[Collected data entries]

▼

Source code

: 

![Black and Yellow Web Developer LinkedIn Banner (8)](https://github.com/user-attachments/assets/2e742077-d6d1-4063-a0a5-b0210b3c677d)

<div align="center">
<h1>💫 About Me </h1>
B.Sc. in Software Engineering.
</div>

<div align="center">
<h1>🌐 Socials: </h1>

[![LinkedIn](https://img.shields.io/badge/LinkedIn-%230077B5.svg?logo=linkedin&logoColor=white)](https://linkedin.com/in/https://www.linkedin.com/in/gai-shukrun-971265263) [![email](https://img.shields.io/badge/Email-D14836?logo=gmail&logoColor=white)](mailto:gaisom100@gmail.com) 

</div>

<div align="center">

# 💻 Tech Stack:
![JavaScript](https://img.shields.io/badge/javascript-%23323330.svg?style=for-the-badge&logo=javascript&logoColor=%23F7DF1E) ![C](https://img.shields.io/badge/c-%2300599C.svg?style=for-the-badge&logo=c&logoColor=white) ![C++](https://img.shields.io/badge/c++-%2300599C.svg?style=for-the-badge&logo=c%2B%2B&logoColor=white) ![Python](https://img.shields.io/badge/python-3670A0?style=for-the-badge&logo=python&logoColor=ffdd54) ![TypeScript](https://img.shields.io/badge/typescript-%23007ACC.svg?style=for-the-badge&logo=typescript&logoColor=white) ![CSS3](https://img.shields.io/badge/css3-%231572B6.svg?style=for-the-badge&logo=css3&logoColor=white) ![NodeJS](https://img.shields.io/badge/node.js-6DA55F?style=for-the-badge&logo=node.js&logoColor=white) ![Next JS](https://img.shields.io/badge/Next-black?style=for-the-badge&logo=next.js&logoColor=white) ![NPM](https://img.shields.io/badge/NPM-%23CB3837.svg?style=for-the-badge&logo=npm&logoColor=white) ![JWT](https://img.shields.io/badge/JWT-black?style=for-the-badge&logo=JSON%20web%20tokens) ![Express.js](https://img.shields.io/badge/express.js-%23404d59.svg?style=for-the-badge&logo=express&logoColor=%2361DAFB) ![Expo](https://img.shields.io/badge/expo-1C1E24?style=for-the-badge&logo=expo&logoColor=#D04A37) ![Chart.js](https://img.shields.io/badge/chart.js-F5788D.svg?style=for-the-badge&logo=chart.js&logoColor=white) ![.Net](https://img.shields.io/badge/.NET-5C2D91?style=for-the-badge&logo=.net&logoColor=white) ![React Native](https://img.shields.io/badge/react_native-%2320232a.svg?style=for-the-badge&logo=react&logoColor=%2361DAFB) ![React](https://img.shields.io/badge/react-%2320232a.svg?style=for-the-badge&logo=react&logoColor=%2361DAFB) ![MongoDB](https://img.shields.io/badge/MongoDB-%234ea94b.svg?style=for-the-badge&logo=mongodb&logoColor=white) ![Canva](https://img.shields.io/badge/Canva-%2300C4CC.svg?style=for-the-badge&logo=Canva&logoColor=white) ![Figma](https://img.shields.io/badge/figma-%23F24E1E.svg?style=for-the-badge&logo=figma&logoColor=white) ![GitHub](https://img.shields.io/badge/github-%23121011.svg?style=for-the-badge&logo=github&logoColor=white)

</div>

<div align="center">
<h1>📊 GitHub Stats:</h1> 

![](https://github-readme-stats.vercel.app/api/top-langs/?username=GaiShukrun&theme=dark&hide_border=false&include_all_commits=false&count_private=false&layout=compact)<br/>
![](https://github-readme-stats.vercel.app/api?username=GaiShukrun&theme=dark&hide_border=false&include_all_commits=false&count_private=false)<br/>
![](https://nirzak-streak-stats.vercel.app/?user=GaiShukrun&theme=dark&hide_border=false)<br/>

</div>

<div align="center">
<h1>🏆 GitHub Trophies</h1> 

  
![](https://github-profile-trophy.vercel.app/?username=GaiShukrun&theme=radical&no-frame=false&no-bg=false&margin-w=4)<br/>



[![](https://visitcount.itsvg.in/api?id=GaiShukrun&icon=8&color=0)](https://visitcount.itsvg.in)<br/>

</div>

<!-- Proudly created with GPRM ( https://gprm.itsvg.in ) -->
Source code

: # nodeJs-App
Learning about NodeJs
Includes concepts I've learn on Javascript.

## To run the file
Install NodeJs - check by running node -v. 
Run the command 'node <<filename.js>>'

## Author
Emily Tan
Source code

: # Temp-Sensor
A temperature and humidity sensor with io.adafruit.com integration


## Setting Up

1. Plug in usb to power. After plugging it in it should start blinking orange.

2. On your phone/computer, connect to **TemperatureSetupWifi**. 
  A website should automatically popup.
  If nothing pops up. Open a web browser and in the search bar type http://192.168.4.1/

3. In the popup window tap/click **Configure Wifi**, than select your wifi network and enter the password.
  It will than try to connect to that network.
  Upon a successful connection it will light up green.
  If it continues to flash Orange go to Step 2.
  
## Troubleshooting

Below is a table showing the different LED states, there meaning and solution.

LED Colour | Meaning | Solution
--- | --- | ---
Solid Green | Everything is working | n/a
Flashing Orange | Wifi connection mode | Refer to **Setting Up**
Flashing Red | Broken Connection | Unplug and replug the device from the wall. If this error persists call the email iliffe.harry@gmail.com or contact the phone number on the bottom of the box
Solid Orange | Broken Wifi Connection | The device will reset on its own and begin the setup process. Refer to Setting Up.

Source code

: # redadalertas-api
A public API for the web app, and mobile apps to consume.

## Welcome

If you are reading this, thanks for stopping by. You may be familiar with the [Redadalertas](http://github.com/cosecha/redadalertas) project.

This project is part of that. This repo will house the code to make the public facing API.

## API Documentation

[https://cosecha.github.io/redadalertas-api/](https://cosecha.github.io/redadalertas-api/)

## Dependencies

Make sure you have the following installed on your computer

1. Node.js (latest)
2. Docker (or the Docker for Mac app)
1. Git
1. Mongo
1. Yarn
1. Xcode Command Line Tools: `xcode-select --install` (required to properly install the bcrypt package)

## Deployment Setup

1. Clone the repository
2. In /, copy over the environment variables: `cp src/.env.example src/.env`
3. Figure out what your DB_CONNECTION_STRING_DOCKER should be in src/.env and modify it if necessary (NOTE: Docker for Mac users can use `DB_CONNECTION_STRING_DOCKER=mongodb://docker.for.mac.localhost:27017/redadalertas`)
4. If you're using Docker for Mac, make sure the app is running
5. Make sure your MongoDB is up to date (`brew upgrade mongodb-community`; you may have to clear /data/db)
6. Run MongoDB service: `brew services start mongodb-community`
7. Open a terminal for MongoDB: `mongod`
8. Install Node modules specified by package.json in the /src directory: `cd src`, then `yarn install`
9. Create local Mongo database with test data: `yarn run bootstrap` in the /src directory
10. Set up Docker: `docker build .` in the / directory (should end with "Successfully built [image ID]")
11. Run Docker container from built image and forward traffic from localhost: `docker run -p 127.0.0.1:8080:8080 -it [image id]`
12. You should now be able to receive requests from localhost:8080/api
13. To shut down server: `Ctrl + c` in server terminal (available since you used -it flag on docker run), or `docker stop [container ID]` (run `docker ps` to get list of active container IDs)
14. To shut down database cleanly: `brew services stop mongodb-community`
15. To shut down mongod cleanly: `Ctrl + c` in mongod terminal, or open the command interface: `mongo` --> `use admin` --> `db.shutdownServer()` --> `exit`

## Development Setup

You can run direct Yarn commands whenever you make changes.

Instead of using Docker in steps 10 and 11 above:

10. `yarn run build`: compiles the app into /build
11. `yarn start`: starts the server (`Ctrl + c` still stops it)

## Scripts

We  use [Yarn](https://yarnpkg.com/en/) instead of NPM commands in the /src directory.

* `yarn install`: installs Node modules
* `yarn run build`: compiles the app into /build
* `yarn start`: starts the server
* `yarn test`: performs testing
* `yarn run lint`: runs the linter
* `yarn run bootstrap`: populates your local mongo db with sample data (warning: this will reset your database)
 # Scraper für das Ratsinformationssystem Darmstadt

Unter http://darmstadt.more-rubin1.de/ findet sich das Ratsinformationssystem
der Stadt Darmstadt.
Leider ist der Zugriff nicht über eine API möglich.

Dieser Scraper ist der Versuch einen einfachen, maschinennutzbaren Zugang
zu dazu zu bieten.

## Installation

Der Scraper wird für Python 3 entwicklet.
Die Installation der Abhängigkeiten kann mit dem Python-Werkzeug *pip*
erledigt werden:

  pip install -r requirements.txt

▲

ABOUT THIS EXERCISE
Copy out every line in the records where the word "Refer" is found.

TASK OUTPUT
Flashing Orange | Wifi connection mode | Refer to **Setting Up**
Solid Orange | Broken Wifi Connection | The device will reset on its own and begin the setup process. Refer to Setting Up.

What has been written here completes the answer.